# What is required
Your answer must consist solely of the line containing "顾不上其他人了，我唯有收回宠物，使出冬眠术，默默的躺在那里。" and all subsequent lines through the end of the entries, reproduced exactly.
--- Provided material ---
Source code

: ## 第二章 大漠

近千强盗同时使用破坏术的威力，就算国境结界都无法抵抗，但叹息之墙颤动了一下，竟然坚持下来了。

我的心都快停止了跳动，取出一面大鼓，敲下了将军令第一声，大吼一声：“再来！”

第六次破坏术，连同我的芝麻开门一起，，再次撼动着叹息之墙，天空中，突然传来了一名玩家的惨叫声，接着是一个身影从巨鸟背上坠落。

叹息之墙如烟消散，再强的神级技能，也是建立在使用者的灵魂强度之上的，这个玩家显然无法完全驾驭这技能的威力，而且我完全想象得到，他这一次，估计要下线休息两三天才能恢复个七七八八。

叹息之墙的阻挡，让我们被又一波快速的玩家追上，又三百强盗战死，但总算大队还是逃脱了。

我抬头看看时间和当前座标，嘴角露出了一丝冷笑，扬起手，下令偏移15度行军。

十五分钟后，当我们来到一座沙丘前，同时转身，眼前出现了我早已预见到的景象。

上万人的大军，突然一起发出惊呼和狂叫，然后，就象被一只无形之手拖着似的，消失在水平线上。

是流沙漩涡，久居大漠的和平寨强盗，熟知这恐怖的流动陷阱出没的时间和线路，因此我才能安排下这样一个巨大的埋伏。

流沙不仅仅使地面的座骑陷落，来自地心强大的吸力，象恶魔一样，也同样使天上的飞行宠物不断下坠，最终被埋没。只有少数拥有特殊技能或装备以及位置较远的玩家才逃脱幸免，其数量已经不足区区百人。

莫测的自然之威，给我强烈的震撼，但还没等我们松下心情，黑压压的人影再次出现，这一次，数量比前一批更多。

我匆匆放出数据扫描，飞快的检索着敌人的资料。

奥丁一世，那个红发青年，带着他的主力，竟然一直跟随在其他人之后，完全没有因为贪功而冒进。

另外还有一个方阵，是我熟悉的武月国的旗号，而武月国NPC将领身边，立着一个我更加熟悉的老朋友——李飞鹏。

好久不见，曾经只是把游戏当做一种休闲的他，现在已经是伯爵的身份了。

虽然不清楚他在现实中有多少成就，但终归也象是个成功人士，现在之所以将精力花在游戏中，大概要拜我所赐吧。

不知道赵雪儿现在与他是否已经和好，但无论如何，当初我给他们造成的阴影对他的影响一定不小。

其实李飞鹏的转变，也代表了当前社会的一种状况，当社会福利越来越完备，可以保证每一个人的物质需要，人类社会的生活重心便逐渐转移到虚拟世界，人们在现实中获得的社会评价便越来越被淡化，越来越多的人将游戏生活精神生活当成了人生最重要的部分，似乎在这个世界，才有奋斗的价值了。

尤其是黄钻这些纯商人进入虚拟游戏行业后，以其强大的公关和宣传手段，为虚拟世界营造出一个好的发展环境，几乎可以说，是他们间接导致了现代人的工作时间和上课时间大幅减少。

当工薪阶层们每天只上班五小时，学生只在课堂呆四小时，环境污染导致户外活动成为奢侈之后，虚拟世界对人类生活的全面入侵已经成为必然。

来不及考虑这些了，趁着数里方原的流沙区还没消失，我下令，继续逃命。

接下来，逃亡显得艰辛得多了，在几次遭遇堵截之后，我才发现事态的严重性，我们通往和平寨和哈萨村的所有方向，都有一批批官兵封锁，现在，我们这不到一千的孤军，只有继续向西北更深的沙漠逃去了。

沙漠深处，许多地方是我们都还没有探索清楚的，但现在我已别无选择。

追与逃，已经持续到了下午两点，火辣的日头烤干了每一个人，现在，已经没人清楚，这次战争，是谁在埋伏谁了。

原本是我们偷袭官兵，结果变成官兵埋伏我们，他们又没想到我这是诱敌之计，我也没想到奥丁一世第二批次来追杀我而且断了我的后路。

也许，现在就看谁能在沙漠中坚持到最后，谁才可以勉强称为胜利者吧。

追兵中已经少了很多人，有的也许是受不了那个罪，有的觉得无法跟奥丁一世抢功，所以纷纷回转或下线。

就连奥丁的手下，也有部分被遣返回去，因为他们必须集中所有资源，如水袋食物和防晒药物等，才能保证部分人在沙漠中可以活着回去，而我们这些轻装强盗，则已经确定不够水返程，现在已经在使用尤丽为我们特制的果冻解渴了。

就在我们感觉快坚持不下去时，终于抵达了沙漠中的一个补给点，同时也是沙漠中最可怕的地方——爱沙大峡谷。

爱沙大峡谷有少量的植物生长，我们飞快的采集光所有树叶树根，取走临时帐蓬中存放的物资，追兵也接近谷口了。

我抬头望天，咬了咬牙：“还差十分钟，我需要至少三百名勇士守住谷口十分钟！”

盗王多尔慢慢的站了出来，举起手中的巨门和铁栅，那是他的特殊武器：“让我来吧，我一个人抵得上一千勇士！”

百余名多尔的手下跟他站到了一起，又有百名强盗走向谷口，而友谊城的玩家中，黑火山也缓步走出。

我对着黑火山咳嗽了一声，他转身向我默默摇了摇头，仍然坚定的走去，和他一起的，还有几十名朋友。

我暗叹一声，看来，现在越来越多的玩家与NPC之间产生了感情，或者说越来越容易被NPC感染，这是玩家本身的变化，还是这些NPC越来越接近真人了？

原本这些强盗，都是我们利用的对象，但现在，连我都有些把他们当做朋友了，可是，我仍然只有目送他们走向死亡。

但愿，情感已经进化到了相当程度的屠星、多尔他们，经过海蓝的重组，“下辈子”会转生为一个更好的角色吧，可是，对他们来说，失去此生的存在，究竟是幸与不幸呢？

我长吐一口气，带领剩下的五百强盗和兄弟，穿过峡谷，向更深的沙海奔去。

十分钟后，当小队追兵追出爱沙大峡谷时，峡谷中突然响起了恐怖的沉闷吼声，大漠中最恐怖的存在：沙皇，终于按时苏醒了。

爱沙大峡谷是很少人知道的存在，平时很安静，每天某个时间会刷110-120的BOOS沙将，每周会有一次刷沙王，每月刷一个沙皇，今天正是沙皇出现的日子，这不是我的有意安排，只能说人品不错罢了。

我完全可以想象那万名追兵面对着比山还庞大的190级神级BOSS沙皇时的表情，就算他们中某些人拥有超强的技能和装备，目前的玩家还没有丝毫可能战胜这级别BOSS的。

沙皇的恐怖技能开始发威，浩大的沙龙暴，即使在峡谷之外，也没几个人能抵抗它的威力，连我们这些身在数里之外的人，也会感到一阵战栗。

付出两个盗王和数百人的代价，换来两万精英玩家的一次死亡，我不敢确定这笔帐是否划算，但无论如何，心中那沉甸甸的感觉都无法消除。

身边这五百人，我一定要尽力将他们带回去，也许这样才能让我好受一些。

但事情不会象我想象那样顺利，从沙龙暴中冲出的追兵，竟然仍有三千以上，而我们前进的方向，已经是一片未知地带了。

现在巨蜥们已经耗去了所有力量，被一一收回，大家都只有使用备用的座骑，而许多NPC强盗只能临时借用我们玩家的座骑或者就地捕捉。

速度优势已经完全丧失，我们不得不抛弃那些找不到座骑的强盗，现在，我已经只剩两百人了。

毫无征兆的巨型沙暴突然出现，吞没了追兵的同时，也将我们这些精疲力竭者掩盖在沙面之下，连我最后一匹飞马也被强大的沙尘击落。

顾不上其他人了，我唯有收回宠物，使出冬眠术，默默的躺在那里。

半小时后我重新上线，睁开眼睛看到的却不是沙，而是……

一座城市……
---
# Response area
顾不上其他人了，我唯有收回宠物，使出冬眠术，默默的躺在那里。

半小时后我重新上线，睁开眼睛看到的却不是沙，而是……

一座城市……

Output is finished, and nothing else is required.